> [Activity]: Go through the entries below and give the number of lines that have the string "recurrence", and only that.

> [Supplied data]:
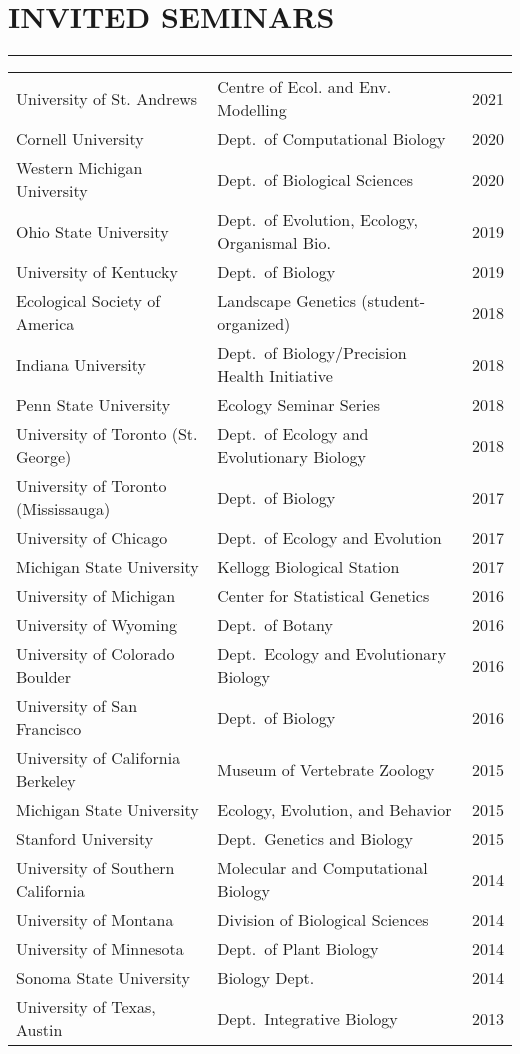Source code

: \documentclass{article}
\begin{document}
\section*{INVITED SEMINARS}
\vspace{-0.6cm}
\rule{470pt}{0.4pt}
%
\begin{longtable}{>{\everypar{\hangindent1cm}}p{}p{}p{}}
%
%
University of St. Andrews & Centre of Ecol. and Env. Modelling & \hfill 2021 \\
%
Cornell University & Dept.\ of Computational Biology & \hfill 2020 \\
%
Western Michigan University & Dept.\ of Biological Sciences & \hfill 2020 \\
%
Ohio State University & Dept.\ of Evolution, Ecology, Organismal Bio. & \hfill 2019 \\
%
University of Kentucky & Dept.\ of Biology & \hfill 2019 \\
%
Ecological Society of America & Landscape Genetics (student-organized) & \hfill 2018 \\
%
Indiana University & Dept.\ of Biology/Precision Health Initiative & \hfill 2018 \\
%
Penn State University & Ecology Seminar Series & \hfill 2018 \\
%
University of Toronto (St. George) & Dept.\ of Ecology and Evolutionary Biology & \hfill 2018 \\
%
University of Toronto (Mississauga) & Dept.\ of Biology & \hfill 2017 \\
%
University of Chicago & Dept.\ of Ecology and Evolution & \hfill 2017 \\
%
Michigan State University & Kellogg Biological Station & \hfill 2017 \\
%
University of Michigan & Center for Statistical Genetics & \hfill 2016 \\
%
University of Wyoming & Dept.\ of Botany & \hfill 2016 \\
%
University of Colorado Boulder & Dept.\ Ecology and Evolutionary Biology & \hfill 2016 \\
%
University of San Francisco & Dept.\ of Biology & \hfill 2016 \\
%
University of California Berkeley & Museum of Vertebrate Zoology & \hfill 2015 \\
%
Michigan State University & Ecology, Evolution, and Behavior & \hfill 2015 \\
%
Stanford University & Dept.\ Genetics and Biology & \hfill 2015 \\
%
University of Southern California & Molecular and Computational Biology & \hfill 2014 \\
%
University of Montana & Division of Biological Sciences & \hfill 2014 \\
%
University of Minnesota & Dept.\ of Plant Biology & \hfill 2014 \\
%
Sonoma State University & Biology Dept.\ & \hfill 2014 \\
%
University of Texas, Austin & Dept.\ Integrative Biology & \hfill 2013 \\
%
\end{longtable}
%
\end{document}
* * *
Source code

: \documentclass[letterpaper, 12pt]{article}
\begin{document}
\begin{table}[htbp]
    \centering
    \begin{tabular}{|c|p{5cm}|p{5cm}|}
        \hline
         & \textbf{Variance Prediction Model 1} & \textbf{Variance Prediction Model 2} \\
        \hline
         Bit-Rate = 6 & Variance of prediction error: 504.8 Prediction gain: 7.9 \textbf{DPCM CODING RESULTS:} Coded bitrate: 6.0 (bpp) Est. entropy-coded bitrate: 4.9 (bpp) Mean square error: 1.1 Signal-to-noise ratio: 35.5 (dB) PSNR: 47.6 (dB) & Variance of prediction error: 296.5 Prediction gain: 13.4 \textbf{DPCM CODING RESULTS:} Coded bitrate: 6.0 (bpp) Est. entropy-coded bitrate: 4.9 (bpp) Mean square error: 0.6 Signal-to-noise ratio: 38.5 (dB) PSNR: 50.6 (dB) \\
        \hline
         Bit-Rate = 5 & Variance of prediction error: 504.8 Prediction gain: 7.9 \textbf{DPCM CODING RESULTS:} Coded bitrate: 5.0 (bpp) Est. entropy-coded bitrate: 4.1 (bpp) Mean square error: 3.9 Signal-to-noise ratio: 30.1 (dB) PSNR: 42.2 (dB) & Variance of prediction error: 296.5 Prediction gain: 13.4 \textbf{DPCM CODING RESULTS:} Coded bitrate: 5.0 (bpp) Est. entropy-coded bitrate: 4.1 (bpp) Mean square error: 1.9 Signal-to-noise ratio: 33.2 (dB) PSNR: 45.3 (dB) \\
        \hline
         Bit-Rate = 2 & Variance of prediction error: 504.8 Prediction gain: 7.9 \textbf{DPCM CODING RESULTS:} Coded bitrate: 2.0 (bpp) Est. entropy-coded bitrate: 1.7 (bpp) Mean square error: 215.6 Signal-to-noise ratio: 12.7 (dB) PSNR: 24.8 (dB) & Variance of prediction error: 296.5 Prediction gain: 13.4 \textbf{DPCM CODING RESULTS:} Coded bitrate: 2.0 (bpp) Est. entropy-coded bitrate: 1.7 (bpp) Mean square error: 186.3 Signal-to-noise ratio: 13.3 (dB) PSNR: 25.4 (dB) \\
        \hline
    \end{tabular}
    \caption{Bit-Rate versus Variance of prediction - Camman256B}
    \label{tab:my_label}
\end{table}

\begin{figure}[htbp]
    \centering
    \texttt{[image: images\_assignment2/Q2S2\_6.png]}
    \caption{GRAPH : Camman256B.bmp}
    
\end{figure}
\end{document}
---
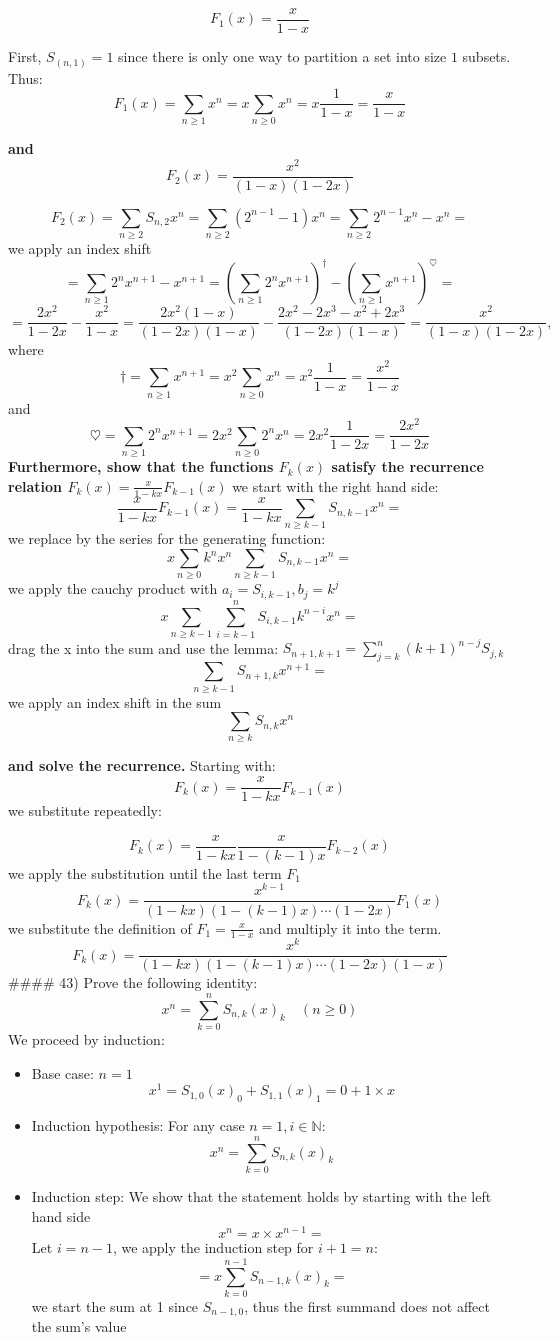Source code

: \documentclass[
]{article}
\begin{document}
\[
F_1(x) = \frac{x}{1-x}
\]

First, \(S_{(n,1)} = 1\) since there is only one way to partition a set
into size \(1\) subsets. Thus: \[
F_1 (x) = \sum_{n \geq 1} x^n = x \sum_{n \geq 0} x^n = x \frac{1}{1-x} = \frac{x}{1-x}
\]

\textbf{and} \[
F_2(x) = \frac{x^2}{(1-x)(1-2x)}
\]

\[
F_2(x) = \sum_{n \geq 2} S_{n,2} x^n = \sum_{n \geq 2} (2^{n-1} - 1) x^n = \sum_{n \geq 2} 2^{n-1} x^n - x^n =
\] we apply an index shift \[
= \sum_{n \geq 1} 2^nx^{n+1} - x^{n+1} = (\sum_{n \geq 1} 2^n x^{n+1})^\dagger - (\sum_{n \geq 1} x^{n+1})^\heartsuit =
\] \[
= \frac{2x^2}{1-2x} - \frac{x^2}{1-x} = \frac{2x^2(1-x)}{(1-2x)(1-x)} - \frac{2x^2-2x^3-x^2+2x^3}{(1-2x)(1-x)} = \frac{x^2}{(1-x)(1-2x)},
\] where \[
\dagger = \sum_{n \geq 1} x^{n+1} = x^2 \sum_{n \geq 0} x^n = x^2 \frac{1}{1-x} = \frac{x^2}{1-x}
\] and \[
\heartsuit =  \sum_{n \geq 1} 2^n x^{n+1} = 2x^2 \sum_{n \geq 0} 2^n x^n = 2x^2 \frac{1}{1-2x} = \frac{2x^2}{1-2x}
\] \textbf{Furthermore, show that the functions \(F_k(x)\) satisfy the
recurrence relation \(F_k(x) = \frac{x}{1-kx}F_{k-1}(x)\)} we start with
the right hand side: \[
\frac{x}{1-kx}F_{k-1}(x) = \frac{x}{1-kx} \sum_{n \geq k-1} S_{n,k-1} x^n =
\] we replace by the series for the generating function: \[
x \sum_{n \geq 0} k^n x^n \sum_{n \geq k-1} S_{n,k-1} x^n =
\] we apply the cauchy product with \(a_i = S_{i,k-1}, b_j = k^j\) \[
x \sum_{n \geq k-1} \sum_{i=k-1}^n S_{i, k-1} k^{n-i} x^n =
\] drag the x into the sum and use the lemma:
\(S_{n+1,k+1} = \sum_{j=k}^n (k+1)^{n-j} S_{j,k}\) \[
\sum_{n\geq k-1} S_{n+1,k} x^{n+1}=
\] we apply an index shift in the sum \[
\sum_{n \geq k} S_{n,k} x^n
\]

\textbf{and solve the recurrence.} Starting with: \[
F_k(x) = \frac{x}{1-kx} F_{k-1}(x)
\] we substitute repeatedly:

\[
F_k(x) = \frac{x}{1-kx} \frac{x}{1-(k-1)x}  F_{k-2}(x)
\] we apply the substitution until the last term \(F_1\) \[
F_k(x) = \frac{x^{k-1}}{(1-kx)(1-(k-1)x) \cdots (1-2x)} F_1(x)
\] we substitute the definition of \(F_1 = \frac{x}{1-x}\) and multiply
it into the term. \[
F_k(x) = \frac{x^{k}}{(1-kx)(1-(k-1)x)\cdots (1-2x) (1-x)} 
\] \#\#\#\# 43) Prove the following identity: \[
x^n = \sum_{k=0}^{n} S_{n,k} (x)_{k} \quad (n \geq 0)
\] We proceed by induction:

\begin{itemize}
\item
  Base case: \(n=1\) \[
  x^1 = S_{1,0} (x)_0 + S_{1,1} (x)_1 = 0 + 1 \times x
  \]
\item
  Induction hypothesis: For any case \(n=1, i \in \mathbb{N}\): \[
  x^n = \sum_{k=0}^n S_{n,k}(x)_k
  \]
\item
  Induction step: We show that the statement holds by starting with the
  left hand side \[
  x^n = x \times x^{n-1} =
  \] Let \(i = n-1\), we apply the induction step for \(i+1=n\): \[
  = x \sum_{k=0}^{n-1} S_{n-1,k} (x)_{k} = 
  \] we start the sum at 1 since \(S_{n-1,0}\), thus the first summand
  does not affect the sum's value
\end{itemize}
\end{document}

> [Solution]: 2